*** Opening of Task data ***

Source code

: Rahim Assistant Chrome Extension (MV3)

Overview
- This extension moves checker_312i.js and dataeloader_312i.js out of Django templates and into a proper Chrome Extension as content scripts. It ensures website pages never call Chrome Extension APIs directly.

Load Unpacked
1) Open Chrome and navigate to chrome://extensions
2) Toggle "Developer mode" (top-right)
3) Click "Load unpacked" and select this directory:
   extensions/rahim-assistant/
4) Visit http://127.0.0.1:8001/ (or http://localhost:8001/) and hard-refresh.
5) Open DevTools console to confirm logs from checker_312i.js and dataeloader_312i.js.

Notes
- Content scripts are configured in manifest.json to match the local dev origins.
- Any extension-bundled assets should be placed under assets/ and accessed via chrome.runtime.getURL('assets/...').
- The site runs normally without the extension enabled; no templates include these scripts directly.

*** Close of Task data ***
*** Opening of Task data ***

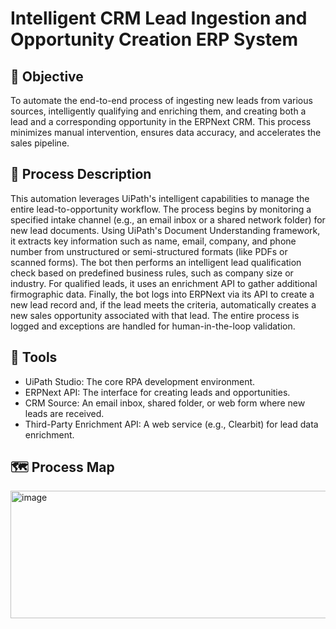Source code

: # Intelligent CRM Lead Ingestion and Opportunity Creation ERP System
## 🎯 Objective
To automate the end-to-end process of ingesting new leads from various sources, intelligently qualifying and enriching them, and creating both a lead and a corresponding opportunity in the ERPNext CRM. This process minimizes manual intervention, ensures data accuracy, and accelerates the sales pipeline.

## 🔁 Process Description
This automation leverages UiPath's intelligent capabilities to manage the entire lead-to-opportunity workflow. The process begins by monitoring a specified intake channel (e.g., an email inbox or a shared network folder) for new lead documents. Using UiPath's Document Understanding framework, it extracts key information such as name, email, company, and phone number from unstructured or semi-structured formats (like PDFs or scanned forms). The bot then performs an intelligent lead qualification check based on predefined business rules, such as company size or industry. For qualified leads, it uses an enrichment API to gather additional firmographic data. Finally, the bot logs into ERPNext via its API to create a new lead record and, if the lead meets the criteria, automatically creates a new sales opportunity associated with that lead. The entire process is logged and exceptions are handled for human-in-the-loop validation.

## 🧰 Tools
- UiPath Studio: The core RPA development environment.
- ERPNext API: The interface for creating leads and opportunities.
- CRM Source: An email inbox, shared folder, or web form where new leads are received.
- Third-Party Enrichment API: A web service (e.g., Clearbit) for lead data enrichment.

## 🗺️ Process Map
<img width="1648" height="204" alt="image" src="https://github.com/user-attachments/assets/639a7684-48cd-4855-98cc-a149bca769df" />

*** Close of Task data ***
*** Opening of Task data ***

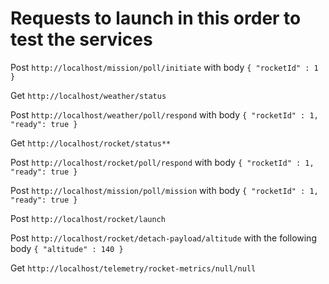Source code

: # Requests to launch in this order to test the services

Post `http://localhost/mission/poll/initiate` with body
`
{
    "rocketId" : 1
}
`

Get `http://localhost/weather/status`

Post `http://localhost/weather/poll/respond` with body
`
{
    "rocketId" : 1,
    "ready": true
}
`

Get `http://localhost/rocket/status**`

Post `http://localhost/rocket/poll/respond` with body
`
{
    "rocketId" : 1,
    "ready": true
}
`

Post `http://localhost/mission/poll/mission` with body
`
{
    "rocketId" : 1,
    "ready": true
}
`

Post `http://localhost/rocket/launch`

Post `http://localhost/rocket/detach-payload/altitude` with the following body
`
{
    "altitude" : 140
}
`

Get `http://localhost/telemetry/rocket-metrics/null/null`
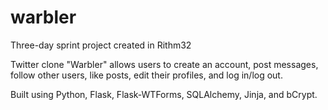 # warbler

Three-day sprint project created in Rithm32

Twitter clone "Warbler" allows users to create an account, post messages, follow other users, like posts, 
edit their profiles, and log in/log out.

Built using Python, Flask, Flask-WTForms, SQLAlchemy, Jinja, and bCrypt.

*** Close of Task data ***

* [Exercise description]: Would you give the number of lines of the data that include the string "mission"? Nothing else is wanted.

* [Exercise solution]: 2